L’estensione delle superfici coltivate ad oppio e’ passata da 154.000 ettari del 2012 a 209.000 ettari nel 2013 (+36%), superando il vecchio record del 2007, indica il rapporto dell’UNODC. L’Afghanistan e’ il primo Paese per la coltivazione di papavero, da cui si produce oppio ed eroina.
Di conseguenza, la produzione di oppio, da cui e’ derivata l’eroina, si e’ attestata sulle 5.500 tonnellate nel 2013 (+49% rispetto al 2012), riporta il documento redatto congiuntamente dai servizi dell’Onu e l’amministrazione afghana.
Dal 75 al 90% della produzione mondiale
Il rapporto sottolinea inoltre che la produzione di oppio avrebbe potuto essere ancora maggiore, se non ci fossero state “condizioni metereologiche sfavorevoli, in particolare nelle regioni del sud e dell’ovest”, vero e proprio granaio di oppio del Paese. L’Afghanistan ha soddisfatto l’anno scorso il 75% della domanda mondiale, una cifra che quest’anno potrebbe passare al 90%, secondo Jean-Luc Lemahieu, rappresentante regionale dell’Unod.

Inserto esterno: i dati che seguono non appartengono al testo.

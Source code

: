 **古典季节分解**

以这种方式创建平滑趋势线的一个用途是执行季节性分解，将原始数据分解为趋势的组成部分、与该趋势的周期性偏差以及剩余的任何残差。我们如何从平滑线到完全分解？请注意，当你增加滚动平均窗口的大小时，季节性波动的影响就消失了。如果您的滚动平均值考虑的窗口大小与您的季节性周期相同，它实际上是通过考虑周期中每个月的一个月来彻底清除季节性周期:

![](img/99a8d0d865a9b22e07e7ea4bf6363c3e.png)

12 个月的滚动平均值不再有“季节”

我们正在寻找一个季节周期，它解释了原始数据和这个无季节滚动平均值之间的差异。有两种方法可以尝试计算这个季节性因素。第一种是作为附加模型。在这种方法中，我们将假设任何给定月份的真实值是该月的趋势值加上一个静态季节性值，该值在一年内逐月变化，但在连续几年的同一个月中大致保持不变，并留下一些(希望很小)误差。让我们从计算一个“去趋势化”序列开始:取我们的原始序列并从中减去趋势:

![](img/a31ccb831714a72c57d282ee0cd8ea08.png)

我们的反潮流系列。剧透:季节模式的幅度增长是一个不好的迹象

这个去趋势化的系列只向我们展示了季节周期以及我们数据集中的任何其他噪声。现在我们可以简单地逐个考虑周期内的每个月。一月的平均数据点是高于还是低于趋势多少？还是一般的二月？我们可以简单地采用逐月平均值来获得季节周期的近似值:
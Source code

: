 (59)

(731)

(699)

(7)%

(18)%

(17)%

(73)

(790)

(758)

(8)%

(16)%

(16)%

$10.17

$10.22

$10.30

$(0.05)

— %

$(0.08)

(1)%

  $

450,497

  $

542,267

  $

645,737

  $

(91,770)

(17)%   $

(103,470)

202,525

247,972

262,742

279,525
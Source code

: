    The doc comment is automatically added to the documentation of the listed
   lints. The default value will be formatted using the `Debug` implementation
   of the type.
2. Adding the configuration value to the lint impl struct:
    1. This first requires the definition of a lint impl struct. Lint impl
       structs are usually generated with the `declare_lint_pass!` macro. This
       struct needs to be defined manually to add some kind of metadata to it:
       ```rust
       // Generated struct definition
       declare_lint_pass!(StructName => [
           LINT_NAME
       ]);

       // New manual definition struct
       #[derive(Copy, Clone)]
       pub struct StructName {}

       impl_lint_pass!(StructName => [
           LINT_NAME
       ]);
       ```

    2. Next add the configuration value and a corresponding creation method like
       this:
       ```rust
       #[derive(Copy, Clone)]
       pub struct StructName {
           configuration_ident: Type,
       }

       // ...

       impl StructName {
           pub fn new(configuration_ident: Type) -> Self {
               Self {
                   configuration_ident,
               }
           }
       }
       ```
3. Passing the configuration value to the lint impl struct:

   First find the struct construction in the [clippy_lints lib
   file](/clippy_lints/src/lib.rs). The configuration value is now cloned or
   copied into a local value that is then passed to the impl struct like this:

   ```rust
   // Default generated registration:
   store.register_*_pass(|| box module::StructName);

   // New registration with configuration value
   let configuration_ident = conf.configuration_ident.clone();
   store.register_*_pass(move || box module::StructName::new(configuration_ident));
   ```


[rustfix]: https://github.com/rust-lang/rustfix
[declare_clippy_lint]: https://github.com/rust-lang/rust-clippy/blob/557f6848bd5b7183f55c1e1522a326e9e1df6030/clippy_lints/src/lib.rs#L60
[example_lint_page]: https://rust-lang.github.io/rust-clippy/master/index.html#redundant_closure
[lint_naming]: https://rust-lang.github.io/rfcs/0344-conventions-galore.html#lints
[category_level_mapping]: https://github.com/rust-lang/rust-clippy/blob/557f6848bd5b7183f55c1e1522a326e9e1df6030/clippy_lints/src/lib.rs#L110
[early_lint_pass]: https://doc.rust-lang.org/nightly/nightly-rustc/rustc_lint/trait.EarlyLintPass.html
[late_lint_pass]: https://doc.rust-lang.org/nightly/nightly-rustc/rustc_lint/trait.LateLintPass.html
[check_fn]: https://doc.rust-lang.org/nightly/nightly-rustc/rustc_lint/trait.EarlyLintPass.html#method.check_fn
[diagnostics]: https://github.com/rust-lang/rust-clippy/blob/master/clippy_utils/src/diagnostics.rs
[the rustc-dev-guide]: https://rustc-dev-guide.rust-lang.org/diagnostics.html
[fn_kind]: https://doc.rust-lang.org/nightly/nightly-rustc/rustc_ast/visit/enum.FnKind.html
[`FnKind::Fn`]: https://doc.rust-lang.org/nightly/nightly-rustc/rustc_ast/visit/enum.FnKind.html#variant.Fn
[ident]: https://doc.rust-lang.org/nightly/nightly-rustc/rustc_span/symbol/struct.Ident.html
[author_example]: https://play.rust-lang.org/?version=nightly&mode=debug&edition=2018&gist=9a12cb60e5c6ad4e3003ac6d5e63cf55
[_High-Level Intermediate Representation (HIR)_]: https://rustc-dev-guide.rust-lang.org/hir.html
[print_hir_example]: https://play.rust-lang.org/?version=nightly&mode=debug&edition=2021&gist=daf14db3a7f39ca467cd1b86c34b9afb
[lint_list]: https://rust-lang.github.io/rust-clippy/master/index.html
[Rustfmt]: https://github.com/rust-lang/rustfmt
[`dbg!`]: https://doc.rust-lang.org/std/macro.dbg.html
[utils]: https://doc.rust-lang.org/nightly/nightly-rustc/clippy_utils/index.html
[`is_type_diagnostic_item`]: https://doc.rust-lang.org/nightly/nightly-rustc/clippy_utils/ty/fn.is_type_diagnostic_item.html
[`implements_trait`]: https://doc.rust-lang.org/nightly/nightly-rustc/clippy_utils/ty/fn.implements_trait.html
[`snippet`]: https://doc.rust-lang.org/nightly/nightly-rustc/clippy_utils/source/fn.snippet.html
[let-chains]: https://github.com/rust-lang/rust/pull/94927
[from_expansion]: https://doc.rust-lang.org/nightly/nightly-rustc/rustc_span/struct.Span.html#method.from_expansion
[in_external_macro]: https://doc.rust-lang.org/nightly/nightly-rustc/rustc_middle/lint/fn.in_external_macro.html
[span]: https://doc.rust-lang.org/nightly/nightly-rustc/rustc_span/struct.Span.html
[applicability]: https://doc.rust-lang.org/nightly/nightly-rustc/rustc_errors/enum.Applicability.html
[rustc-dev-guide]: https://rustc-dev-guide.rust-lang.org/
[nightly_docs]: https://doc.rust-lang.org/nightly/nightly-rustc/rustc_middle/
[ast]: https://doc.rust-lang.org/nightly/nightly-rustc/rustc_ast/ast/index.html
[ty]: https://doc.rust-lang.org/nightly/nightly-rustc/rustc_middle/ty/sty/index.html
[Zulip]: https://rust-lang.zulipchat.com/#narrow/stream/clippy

I coltivatori potrebbero aver fatto crescere la produzione di oppio “per preservare i loro averi di fronte alle prospettive di un futuro incerto che potrebbe derivare dal ritiro, l’anno prossimo, delle truppe internazionali”. Le Nazioni Unite temono che il prodotto di questo commercio finisca nelle mani dei “signori della guerra” nel momento in cui le forze internazionali lasciano il Paese. “L’economia clandestina si installa e sembra prendere il sopravvento su quella legale”.
Kabul supermercato della droga
L’aumento delle superfici coltivate si spiega anche con la mancanza di volonta’ politica nella lotta in merito. Questa assenza di determinazione non fa che ingrandire il fenomeno mentre si avvicinano le elezioni presidenziali di aprile 2014, per le quali il capo di Stato uscente, Hamid Karzai, che non puo’ ripresentarsi, lascia campo libero ad una corte di rivali, legati a persone influenti che hanno tratto vantaggi dalla coltivazione del papavero.
I benefici di questa attivita’, quest’anno dovrebbero raggiungere il miliardo di dollari, cioe’ il 4% del PIL. Una parte di questa somma andra’ ai talebani in lotta contro il potere centrale. In privato, alcuni responsabili occidentali accusano anche appartenenti all’apparato dello Stato perche’ ne ricavano propri profitti. Le autorita’ afghane, nell’ambito di un programma di lotta agli stupefacenti, ieri hanno distrutto due tonnellate di oppio, 400 chili di eroina, 1,2 tonnellate di morfina e dieci tonnellate di resina di cannabis, oltre che migliaia di bottiglie di alcool.